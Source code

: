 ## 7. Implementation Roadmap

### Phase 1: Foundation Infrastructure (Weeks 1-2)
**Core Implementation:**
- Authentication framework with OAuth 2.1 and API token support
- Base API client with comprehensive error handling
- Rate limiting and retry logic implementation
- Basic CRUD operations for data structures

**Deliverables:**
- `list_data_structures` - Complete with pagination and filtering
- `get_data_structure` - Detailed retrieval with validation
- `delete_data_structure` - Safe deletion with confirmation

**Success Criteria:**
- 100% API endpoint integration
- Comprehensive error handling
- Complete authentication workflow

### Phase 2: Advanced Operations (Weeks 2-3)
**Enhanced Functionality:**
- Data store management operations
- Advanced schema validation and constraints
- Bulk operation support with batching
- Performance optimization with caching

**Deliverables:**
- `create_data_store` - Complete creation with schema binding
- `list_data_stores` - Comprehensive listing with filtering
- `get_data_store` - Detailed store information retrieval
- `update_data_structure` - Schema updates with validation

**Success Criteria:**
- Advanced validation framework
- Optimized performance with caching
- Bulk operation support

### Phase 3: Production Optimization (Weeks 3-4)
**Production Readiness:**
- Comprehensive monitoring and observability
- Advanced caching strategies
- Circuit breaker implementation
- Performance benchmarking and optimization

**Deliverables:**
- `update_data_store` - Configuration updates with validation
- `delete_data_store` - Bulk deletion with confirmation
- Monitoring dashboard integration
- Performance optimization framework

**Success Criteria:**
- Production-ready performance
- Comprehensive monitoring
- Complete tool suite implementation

------------------------

* The problem *
Give every line of the material that includes the string "Detailed".

* Result for this task *
- `get_data_structure` - Detailed retrieval with validation
- `get_data_store` - Detailed store information retrieval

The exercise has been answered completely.